AIM OF THE TASK: Output all of the records again, exactly as written.

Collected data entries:

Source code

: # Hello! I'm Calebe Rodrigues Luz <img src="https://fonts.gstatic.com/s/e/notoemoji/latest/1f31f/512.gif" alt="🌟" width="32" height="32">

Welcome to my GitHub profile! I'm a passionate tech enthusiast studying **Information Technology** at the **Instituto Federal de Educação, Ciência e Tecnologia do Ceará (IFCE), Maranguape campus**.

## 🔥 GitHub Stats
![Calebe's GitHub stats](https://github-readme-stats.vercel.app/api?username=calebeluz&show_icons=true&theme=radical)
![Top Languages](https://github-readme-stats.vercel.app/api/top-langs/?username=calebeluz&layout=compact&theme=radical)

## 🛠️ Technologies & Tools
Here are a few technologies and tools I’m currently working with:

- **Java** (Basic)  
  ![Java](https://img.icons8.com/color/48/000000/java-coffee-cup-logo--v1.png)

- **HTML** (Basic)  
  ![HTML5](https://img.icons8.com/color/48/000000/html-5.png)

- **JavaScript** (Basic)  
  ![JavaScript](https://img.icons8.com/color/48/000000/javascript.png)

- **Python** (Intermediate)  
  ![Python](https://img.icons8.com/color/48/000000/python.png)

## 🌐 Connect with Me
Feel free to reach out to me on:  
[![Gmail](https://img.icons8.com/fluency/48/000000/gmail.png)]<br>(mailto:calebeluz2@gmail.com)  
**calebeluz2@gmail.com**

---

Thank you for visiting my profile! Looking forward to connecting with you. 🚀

SOLUTION FOR THIS PROBLEM:
Source code

: # Hello! I'm Calebe Rodrigues Luz <img src="https://fonts.gstatic.com/s/e/notoemoji/latest/1f31f/512.gif" alt="🌟" width="32" height="32">

Welcome to my GitHub profile! I'm a passionate tech enthusiast studying **Information Technology** at the **Instituto Federal de Educação, Ciência e Tecnologia do Ceará (IFCE), Maranguape campus**.

## 🔥 GitHub Stats
![Calebe's GitHub stats](https://github-readme-stats.vercel.app/api?username=calebeluz&show_icons=true&theme=radical)
![Top Languages](https://github-readme-stats.vercel.app/api/top-langs/?username=calebeluz&layout=compact&theme=radical)

## 🛠️ Technologies & Tools
Here are a few technologies and tools I’m currently working with:

- **Java** (Basic)  
  ![Java](https://img.icons8.com/color/48/000000/java-coffee-cup-logo--v1.png)

- **HTML** (Basic)  
  ![HTML5](https://img.icons8.com/color/48/000000/html-5.png)

- **JavaScript** (Basic)  
  ![JavaScript](https://img.icons8.com/color/48/000000/javascript.png)

- **Python** (Intermediate)  
  ![Python](https://img.icons8.com/color/48/000000/python.png)

## 🌐 Connect with Me
Feel free to reach out to me on:  
[![Gmail](https://img.icons8.com/fluency/48/000000/gmail.png)]<br>(mailto:calebeluz2@gmail.com)  
**calebeluz2@gmail.com**

---

Thank you for visiting my profile! Looking forward to connecting with you. 🚀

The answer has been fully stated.